Halide OpenGL/GLSL backend
Halide's OpenGL backend offloads image processing operations to the GPU by generating GLSL-based fragment shaders.
Compared to other GPU-based processing options such as CUDA and OpenCL, OpenGL has two main advantages: it is available on basically every desktop computer and mobile device, and it is generally well supported across different hardware vendors.
The main disadvantage of OpenGL as an image processing framework is that the computational capabilities of fragment shaders are quite restricted. In general, the processing model provided by OpenGL is most suitable for filters where each output pixel can be expressed as a simple function of the input pixels. This covers a wide range of interesting operations like point-wise filters and convolutions; but a few common image processing operations such as histograms or recursive filters are notoriously hard to express in GLSL.
Writing OpenGL-Based Filters
To enable code generation for OpenGL, include opengl
in the target specifier
passed to Halide. Since OpenGL shaders are limited in their computational
power, you must also specify a CPU target for those parts of the filter that
cannot or should not be computed on the GPU. Examples of valid target
specifiers are
host-opengl
x86-opengl-debug
Adding debug
, as in the second example, adds additional logging output and
is highly recommended during development.
By default, filters compiled for OpenGL targets run completely on the CPU. Execution on the GPU must be enabled for individual Funcs by appropriate scheduling calls.
GLSL fragment shaders implicitly iterate over two spatial dimensions x,y and the color channel. Due to the way color channels handled in GLSL, only filters for which the color index is a compile-time constant can be scheduled. The main consequence is that the range of color variables must be explicitly specified for both input and output buffers before scheduling:
ImageParam input;
Func f;
Var x, y, c;
f(x, y, c) = ...;
input.set_bounds(2, 0, 3); // specify color range for input
f.bound(c, 0, 3); // and output
f.glsl(x, y, c);
JIT Compilation
For JIT compilation Halide attempts to load the system libraries for opengl and creates a new context to use for each module.
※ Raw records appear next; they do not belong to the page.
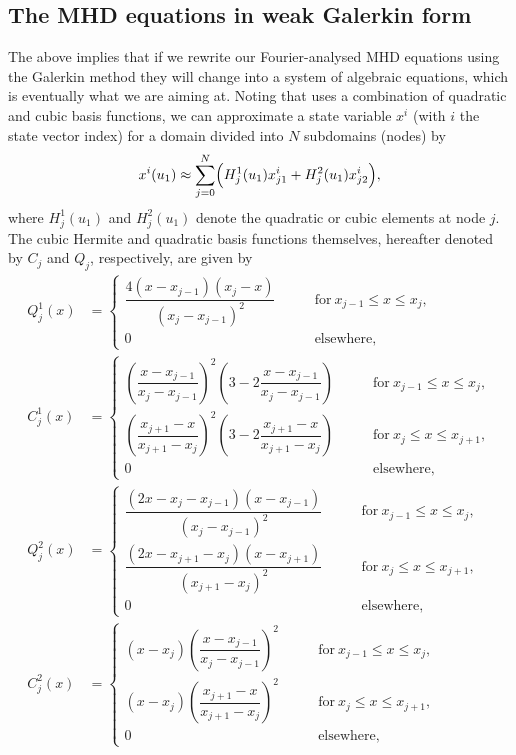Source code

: \subsection{The MHD equations in weak Galerkin form}
The above implies that if we rewrite our Fourier-analysed MHD equations using the Galerkin method they will change into a system of algebraic equations, which is eventually what we are aiming at. Noting that {\legolas} uses a combination of quadratic and cubic basis functions, we can approximate a state variable $x^i$ (with $i$ the state vector index) for a domain divided into $N$ subdomains (nodes) by
\begin{equation} \label{eq: linear_combo}
  x^i(u_1) \approx \sum_{j=0}^N \Bigl(H_j^1(u_1)x_{j1}^i + H_j^2(u_1)x_{j2}^i\Bigr),
\end{equation}
where $H_j^1(u_1)$ and $H_j^2(u_1)$ denote the quadratic or cubic elements at node $j$.
The cubic Hermite and quadratic basis functions themselves, hereafter denoted by $C_j$ and $Q_j$, respectively, are given by
\begingroup
\allowdisplaybreaks
\begin{align}
  Q^1_j(x) &=
  \begin{cases}
    \dfrac{4\left(x - x_{j-1}\right)\left(x_j - x\right)}{\left(x_j - x_{j-1}\right)^2}
    \qquad &\text{for}~ x_{j-1} \leq x \leq x_j,	\\
    0
    \qquad &\text{elsewhere},
  \end{cases} \label{eq: basisfunction_Q1} \\
  C^1_j(x) &=
  \begin{cases}
    \left(\dfrac{x - x_{j-1}}{x_j - x_{j-1}}\right)^2\left(3 - 2\dfrac{x - x_{j-1}}{x_j - x_{j-1}}\right)
    \qquad &\text{for}~ x_{j-1} \leq x \leq x_j,	\\
    \left(\dfrac{x_{j+1} - x}{x_{j+1} - x_j}\right)^2\left(3 - 2\dfrac{x_{j+1} - x}{x_{j+1} - x_j}\right)
    \qquad &\text{for}~ x_j \leq x \leq x_{j+1},	\\
    0
    \qquad &\text{elsewhere},
  \end{cases}	\label{eq: basisfunction_C1} \\
  Q^2_j(x) &=
  \begin{cases}
    \dfrac{\left(2x - x_j - x_{j-1}\right)\left(x - x_{j-1}\right)}{\left(x_j - x_{j-1}\right)^2}
    \qquad &\text{for}~ x_{j-1} \leq x \leq x_j,	\\
    \dfrac{\left(2x - x_{j+1} - x_j\right)\left(x - x_{j+1}\right)}{\left(x_{j+1} - x_j\right)^2}
    \qquad &\text{for}~ x_j \leq x \leq x_{j+1},	\\
    0
    \qquad &\text{elsewhere},
  \end{cases} \label{eq: basisfunction_Q2} \\
  C^2_j(x) &=
  \begin{cases}
    \left(x - x_j\right)\left(\dfrac{x - x_{j-1}}{x_j - x_{j-1}}\right)^2
    \qquad &\text{for}~ x_{j-1} \leq x \leq x_j,	\\
    \left(x - x_j\right)\left(\dfrac{x_{j+1} - x}{x_{j+1} - x_j}\right)^2
    \qquad &\text{for}~ x_j \leq x \leq x_{j+1},	\\
    0
    \qquad &\text{elsewhere},
  \end{cases} \label{eq: basisfunction_C2}
\end{align}
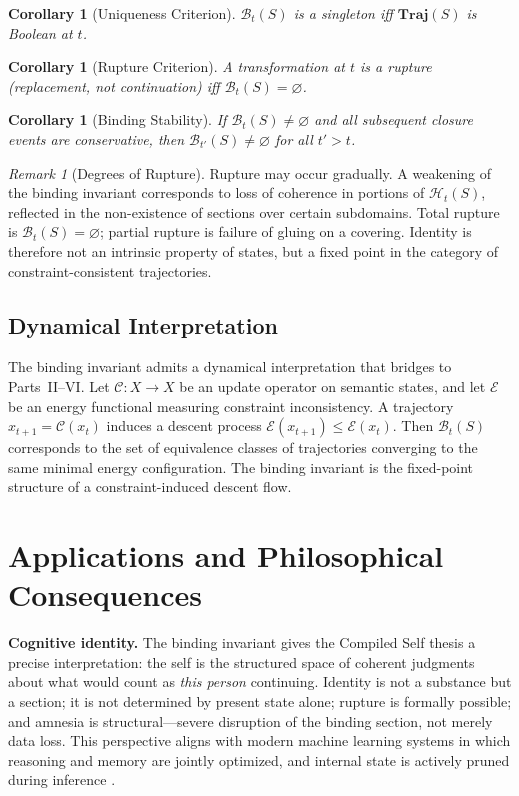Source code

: \documentclass[11pt, letterpaper]{article}
\theoremstyle{plain}
\newtheorem{corollary}[theorem]{Corollary}
\theoremstyle{definition}
\theoremstyle{remark}
\newtheorem{remark}[theorem]{Remark}
\newcommand{\BI}{\mathcal{B}}
\newcommand{\CC}{\mathcal{C}}
\newcommand{\HH}{\mathcal{H}}
\newcommand{\EE}{\mathcal{E}}
\begin{document}
\begin{corollary}[Uniqueness Criterion]
$\BI_t(S)$ is a singleton iff $\mathbf{Traj}(S)$ is Boolean at $t$.
\end{corollary}

\begin{corollary}[Rupture Criterion]
\label{cor:rupture}
A transformation at $t$ is a \emph{rupture} (replacement, not continuation) iff
$\BI_t(S) = \varnothing$.
\end{corollary}

\begin{corollary}[Binding Stability]
\label{cor:stability}
If $\BI_t(S) \neq \varnothing$ and all subsequent closure events are conservative,
then $\BI_{t'}(S) \neq \varnothing$ for all $t' > t$.
\end{corollary}

\begin{remark}[Degrees of Rupture]
Rupture may occur gradually. A weakening of the binding invariant corresponds to loss
of coherence in portions of $\HH_t(S)$, reflected in the non-existence of sections
over certain subdomains. Total rupture is $\BI_t(S) = \varnothing$; partial rupture is
failure of gluing on a covering. Identity is therefore not an intrinsic property of
states, but a fixed point in the category of constraint-consistent trajectories.
\end{remark}

\subsection{Dynamical Interpretation}

The binding invariant admits a dynamical interpretation that bridges to Parts~II--VI.
Let $\CC : X \to X$ be an update operator on semantic states, and let $\EE$ be an
energy functional measuring constraint inconsistency. A trajectory $x_{t+1} = \CC(x_t)$
induces a descent process $\EE(x_{t+1}) \leq \EE(x_t)$. Then $\BI_t(S)$ corresponds
to the set of equivalence classes of trajectories converging to the same minimal energy
configuration. The binding invariant is the fixed-point structure of a
constraint-induced descent flow.

\section{Applications and Philosophical Consequences}

\textbf{Cognitive identity.} The binding invariant gives the Compiled Self thesis a
precise interpretation: the self is the structured space of coherent judgments about
what would count as \emph{this person} continuing. Identity is not a substance but a
section; it is not determined by present state alone; rupture is formally possible; and
amnesia is structural---severe disruption of the binding section, not merely data loss.
This perspective aligns with modern machine learning systems in which reasoning and
memory are jointly optimized, and internal state is actively pruned during inference
\cite{ngc2026}.
\end{document}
Windows is not yet supported.
Examples for JIT execution of OpenGL-based filters can be found in test/opengl.
AOT Compilation
When AOT (ahead-of-time) compilation is used, Halide generates OpenGL-enabled object files that can be linked to and called from a host application. In general, this is fairly straightforward, but a few things must be taken care of.
On Linux, OS X, and Android, Halide creates its own OpenGL context unless the current thread already has an active context. On other platforms you have to link implementations of the following two functions with your Halide code:
extern "C" int halide_opengl_create_context(void *) {
return 0; // if successful
}
extern "C" void *halide_opengl_get_proc_addr(void *, const char *name) {
...
}
Halide allocates and deletes textures as necessary. Applications may manage
the textures by hand by setting the buffer_t::dev
field; this is most useful
for reusing image data that is already stored in textures. Some rudimentary
checks are performed to ensure that externally allocated textures have the
correct format, but in general that's the responsibility of the application.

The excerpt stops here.